Recommendations for speeding up HubSpot data pull in Airbyte

Summary

The user is seeking advice on how to reduce the sync duration for HubSpot data pull in Airbyte after experiencing an increase in sync time despite upgrading Airbyte and the HubSpot source version. The user wants to achieve a sync frequency of every 5 minutes and is looking for tips to optimize the process.


Question

Any recommendations for anyone who uses HubSpot source on how to speed-up the data pull? In our staging, where we have almost no activity, it used to take about 3 min 7seconds consistently to do incremental sync. After upgrading Airbyte to 1.0, and updating HubSpot source to v21 from v18, incremental sync time actually increased to 4min 37s, so almost 50% increase in sync time, but amount of records/size synced did not change. In our production, sync takes 30+ hours and it does not seem to be getting any faster. I would like to reduce this sync to every 5min, which should be possible as FiveTran is doing that currently. Are there any tips on reducing sync duration? I don’t think hardware is an issue as there’s enough ram/cpu, so bottleneck seems to be somewhere else. Thank you.



This topic has been created from a Slack thread to give it more visibility.
It will be on Read-Only mode here. Click here if you want
to access the original thread.

Join the conversation on Slack

["hubspot-source", "data-pull", "speed-up", "incremental-sync", "sync-duration", "optimization", "sync-frequency"]

Is there a particular stream that’s slow? do you have any in the sync that are non-incremental (e.g. email_subscriptions)?

The one that takes the longest is contacts_property_history . It seems like that runs first in every sync, and everything else doesn’t even run until that finishes. In the latest run, it’s been 3 hours to extract 300k data. I think it could potentially go faster than that?

you might need to check the source code to be sure, but I wonder if that is being read as a child stream of Contacts (forcing it to actually read contacts, then the history for each contact).

That can get very slow very fast, and for non-updated contacts it still has to send all those requests.

That’s my initial guess, but we’re not using history objects for high-volume streams like that currently

it also eats up a ton of API requests, meaning you’re more likely to get throttled or rate limited

shouldn’t be wildly different than Fivetran though, unless the stream is configured differently

and the more frequently you’re running, the faster it should go (since there won’t be nearly as high a number of changes since the last sync)
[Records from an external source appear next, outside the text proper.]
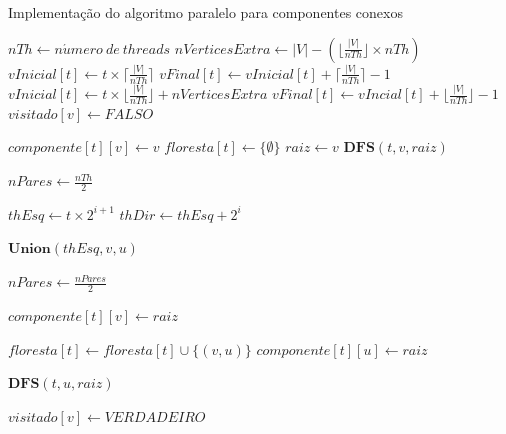 \documentclass[12pt]{article}
\begin{document}
{\color{gray}\lipsum[1]}

\begin{algorithm}
    \DontPrintSemicolon
    \caption{Implementação do algoritmo paralelo para componentes conexos}
    {
        $nTh \gets n\acute{u}mero\ de\ threads$\;
        $nVerticesExtra \gets |V| - (\lfloor \frac{|V|}{nTh} \rfloor \times nTh)$\;
        {
            {
                $vInicial[t] \gets t \times \lceil \frac{|V|}{nTh} \rceil$\;
                $vFinal[t] \gets vInicial[t] + \lceil \frac{|V|}{nTh} \rceil - 1$\;
            }
           {
                $vInicial[t] \gets t \times \lfloor \frac{|V|}{nTh} \rfloor + nVerticesExtra$\;
                $vFinal[t] \gets vIncial[t] + \lfloor \frac{|V|}{nTh} \rfloor - 1$\;
            }
        }
        {
            $visitado[v] \gets FALSO$\;
        }
        {
        
            {
                $componente[t][v] \gets v$\;
            }
            $floresta[t] \gets \{\emptyset\}$\;
            {
                {
                    $raiz \gets v$\;
                    $\textbf{DFS}(t,v,raiz)$\;
                }
            }
        }
        $nPares \gets \frac{nTh}{2}$\;
        {
            {
                $thEsq \gets t \times 2^{i+1}$\;
                $thDir \gets thEsq + 2^i$\;
                
                {
                    $\textbf{Union}(thEsq,v,u)$\;
                }
            }
            $nPares \gets \frac{nPares}{2}$\;
        }
    }
    {
        $componente[t][v] \gets raiz$\;
        
        {
            $floresta[t] \gets floresta[t] \cup \{(v,u)\}$\;
            $componente[t][u] \gets raiz$\;
            
            {
                {
                    $\textbf{DFS}(t,u,raiz)$\;
                }
            }
        }
        $visitado[v] \gets VERDADEIRO$\;
    }
\end{algorithm}
    
\end{document}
yes, that’s what I was hoping. I was hoping that it would ‘catch-up’ and get faster and faster, but that doesn’t seem to be the case. :disappointed:

Our biggest HubSpot accounts (15 million+ contacts) take a long time, partly due to the number of updates being issued to the contact records by various workflows. But more than that it’s because we pull the email_events stream which can be extremely noisy.

What universe of contact counts are you talking?
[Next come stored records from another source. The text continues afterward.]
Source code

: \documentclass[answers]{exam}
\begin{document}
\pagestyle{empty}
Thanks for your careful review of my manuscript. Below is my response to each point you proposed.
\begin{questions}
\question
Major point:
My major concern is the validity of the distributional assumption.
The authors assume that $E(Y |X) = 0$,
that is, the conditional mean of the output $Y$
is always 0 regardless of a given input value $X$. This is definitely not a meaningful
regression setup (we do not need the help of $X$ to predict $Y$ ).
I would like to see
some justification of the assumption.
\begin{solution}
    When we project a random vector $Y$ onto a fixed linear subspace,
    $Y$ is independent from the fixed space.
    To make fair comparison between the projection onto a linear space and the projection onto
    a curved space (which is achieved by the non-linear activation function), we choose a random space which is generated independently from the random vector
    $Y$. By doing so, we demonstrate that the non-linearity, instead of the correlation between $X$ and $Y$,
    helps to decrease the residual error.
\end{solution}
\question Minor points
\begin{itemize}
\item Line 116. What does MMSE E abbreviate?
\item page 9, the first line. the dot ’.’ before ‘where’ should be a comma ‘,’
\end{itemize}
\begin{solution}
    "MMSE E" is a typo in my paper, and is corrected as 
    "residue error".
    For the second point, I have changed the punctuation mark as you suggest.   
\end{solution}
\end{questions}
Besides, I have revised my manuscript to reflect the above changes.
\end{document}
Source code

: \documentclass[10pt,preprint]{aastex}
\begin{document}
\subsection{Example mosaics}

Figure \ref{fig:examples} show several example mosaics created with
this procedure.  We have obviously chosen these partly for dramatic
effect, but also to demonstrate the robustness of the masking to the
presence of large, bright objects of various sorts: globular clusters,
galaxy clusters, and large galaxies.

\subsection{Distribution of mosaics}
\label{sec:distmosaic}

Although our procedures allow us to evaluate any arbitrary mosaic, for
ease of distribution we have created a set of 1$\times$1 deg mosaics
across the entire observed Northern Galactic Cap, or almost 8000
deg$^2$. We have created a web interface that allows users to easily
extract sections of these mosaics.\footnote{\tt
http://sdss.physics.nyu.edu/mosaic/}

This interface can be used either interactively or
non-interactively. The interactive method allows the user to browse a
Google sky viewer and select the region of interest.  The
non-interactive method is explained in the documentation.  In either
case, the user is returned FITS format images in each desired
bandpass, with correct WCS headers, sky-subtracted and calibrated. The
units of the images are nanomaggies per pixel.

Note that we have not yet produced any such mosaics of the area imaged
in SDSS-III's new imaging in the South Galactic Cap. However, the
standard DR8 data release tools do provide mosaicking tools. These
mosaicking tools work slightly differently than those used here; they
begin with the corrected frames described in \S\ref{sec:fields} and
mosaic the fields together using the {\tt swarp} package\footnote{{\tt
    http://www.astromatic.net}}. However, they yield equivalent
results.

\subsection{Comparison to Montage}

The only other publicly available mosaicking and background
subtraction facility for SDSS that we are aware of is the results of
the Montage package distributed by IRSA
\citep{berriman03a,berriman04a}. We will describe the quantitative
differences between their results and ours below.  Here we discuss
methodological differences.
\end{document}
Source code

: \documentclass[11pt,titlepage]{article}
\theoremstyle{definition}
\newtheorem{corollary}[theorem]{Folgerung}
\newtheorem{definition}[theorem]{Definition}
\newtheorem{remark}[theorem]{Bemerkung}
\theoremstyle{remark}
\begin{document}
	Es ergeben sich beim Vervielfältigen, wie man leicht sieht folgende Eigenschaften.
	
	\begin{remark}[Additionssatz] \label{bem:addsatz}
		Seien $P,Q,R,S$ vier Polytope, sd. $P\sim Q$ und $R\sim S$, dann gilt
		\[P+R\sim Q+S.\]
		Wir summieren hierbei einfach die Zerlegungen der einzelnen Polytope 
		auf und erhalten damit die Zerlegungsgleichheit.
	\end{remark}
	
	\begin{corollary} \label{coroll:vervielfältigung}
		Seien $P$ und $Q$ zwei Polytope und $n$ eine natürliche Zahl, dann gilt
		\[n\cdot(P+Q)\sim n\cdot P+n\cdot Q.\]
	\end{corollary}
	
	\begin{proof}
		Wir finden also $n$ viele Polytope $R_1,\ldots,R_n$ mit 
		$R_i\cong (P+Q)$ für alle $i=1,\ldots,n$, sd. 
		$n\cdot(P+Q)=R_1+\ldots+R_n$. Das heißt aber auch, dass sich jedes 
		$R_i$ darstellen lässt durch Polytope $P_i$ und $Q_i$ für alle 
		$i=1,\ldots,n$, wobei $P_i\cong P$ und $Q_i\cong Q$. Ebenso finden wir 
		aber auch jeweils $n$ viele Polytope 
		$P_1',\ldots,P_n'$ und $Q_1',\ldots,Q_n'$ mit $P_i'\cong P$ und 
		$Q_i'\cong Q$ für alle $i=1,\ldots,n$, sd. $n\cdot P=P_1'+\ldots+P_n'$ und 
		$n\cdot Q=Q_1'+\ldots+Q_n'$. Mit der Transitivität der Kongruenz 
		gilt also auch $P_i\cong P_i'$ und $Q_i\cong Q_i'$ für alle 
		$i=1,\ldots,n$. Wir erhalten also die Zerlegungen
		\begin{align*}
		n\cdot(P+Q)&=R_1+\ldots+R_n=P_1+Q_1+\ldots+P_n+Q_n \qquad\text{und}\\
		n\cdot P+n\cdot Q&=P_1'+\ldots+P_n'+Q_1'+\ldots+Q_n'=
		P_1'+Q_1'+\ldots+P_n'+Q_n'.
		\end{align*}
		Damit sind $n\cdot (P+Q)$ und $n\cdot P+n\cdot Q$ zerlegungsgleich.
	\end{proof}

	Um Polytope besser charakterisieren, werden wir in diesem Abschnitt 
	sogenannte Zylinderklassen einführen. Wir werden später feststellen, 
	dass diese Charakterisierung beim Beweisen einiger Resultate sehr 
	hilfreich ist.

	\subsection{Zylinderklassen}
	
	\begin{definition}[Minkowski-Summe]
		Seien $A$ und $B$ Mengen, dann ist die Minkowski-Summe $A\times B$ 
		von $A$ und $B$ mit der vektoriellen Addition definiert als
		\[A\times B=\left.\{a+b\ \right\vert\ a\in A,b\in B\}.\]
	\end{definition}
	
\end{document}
Wow. Whoa. So, first off, thank you for asking! I’ve pinged our Python Sources team to take a look. We don’t like performance regressions.
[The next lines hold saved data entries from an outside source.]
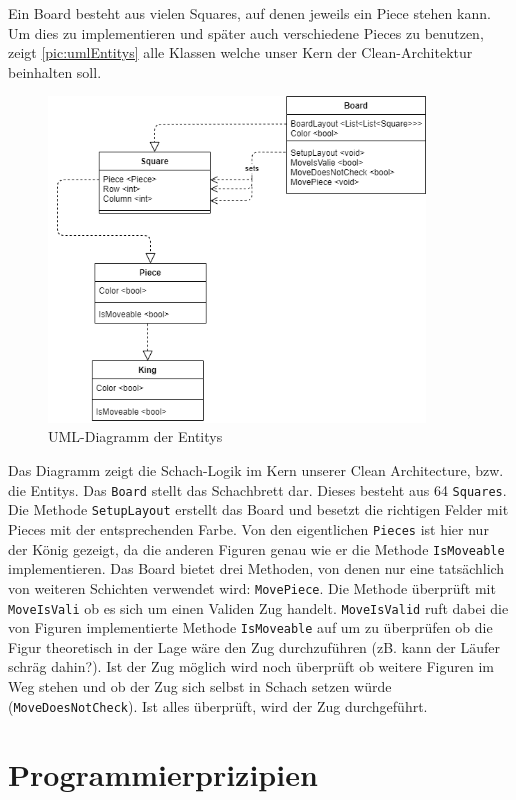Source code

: \documentclass{article}
\begin{document}
Ein Board besteht aus vielen Squares, auf denen jeweils ein Piece stehen kann. Um dies zu implementieren und später auch verschiedene Pieces zu benutzen, zeigt \autoref{pic:umlEntitys} alle Klassen welche unser Kern der Clean-Architektur beinhalten soll. 
\newpage
\begin{figure}[h]
	\begin{center}
		\includegraphics[width=10cm]{entitys.png}
		\caption{\label{pic:umlEntitys} UML-Diagramm der Entitys}
	\end{center}
\end{figure}
Das Diagramm zeigt die Schach-Logik im Kern unserer Clean Architecture, bzw. die Entitys. Das \texttt{Board} stellt das Schachbrett dar. Dieses besteht aus 64 \texttt{Squares}. Die Methode \texttt{SetupLayout} erstellt das Board und besetzt die richtigen Felder mit Pieces mit der entsprechenden Farbe.
Von den eigentlichen \texttt{Pieces} ist hier nur der König gezeigt, da die anderen Figuren genau wie er die Methode \texttt{IsMoveable} implementieren. 
Das Board bietet drei Methoden, von denen nur eine tatsächlich von weiteren Schichten verwendet wird: \texttt{MovePiece}. Die Methode überprüft mit \texttt{MoveIsVali} ob es sich um einen Validen Zug handelt. \texttt{MoveIsValid} ruft dabei die von Figuren implementierte Methode \texttt{IsMoveable} auf um zu überprüfen ob die Figur theoretisch in der Lage wäre den Zug durchzuführen (zB. kann der Läufer schräg dahin?). Ist der Zug möglich wird noch überprüft ob weitere Figuren im Weg stehen und ob der Zug sich selbst in Schach setzen würde (\texttt{MoveDoesNotCheck}). Ist alles überprüft, wird der Zug durchgeführt.

\section{Programmierprizipien}
\end{document}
Secondly, we have some tricks up our sleeve, once we push hubspot to v5 of the CDK we should get a lot of performance gains.

I’ve been thinking on how to respond to Justin’s question, without revealing too much, but I think I can say that at this point, FiveTran is syncing from the same source every 4 min, whereas Airbyte is still taking 30 hours and no sign of the amount of time reducing. I see lot of them as ‘Starting…’ under ‘Latest sync’ column, but they don’t really start for hours. Really hoping that this can be much faster. Currently, my airbyte only runs HubSpot and Mixpanel syncing, but Mixpanel only runs once an hour, so shouldn’t impact HubSpot performance.

The amount of contacts/data we have, I don’t expect them to take 30 hours.